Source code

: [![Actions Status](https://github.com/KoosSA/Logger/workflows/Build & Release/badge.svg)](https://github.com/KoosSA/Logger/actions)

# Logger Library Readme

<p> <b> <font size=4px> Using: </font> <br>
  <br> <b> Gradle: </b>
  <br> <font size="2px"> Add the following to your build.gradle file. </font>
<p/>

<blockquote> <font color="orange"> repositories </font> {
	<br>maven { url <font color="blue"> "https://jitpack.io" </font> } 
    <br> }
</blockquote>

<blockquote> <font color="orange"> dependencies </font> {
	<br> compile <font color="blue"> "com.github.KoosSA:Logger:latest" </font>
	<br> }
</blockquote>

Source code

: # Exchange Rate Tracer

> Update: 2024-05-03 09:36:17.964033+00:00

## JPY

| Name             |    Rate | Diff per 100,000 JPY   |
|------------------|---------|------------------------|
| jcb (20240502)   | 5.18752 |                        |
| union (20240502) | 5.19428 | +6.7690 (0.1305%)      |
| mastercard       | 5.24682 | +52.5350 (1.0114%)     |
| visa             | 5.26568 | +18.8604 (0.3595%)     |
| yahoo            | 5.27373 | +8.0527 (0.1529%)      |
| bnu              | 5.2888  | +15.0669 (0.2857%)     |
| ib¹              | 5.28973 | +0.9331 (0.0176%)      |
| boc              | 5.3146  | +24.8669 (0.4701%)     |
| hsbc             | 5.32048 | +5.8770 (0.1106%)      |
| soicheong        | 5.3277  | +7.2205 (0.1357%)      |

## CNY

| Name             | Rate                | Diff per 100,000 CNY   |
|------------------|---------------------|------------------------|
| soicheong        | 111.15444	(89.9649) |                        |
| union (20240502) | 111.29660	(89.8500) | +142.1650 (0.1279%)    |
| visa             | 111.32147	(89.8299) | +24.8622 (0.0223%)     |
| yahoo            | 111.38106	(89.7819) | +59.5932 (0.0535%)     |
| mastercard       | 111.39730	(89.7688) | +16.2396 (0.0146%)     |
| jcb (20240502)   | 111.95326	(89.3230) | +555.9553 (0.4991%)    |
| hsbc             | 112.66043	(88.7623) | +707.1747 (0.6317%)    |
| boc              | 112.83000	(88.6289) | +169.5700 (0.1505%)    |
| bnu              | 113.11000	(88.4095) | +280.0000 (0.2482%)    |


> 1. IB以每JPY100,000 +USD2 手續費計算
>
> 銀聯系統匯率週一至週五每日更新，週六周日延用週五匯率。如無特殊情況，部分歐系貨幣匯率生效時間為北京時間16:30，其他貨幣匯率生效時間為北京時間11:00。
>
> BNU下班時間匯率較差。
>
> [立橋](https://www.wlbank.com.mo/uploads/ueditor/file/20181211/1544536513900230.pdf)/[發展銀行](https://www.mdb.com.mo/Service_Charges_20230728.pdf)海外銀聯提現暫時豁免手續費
■ ■ ■
- What the task requires
Look at the entries above. Then set all of them down again exactly.

- Result of this task
Source code

: [![Actions Status](https://github.com/KoosSA/Logger/workflows/Build & Release/badge.svg)](https://github.com/KoosSA/Logger/actions)

# Logger Library Readme

<p> <b> <font size=4px> Using: </font> <br>
  <br> <b> Gradle: </b>
  <br> <font size="2px"> Add the following to your build.gradle file. </font>
<p/>

<blockquote> <font color="orange"> repositories </font> {
	<br>maven { url <font color="blue"> "https://jitpack.io" </font> } 
    <br> }
</blockquote>

<blockquote> <font color="orange"> dependencies </font> {
	<br> compile <font color="blue"> "com.github.KoosSA:Logger:latest" </font>
	<br> }
</blockquote>

Source code

: # Exchange Rate Tracer

> Update: 2024-05-03 09:36:17.964033+00:00

## JPY

| Name             |    Rate | Diff per 100,000 JPY   |
|------------------|---------|------------------------|
| jcb (20240502)   | 5.18752 |                        |
| union (20240502) | 5.19428 | +6.7690 (0.1305%)      |
| mastercard       | 5.24682 | +52.5350 (1.0114%)     |
| visa             | 5.26568 | +18.8604 (0.3595%)     |
| yahoo            | 5.27373 | +8.0527 (0.1529%)      |
| bnu              | 5.2888  | +15.0669 (0.2857%)     |
| ib¹              | 5.28973 | +0.9331 (0.0176%)      |
| boc              | 5.3146  | +24.8669 (0.4701%)     |
| hsbc             | 5.32048 | +5.8770 (0.1106%)      |
| soicheong        | 5.3277  | +7.2205 (0.1357%)      |

## CNY

| Name             | Rate                | Diff per 100,000 CNY   |
|------------------|---------------------|------------------------|
| soicheong        | 111.15444	(89.9649) |                        |
| union (20240502) | 111.29660	(89.8500) | +142.1650 (0.1279%)    |
| visa             | 111.32147	(89.8299) | +24.8622 (0.0223%)     |
| yahoo            | 111.38106	(89.7819) | +59.5932 (0.0535%)     |
| mastercard       | 111.39730	(89.7688) | +16.2396 (0.0146%)     |
| jcb (20240502)   | 111.95326	(89.3230) | +555.9553 (0.4991%)    |
| hsbc             | 112.66043	(88.7623) | +707.1747 (0.6317%)    |
| boc              | 112.83000	(88.6289) | +169.5700 (0.1505%)    |
| bnu              | 113.11000	(88.4095) | +280.0000 (0.2482%)    |


> 1. IB以每JPY100,000 +USD2 手續費計算
>
> 銀聯系統匯率週一至週五每日更新，週六周日延用週五匯率。如無特殊情況，部分歐系貨幣匯率生效時間為北京時間16:30，其他貨幣匯率生效時間為北京時間11:00。
>
> BNU下班時間匯率較差。
>
> [立橋](https://www.wlbank.com.mo/uploads/ueditor/file/20181211/1544536513900230.pdf)/[發展銀行](https://www.mdb.com.mo/Service_Charges_20230728.pdf)海外銀聯提現暫時豁免手續費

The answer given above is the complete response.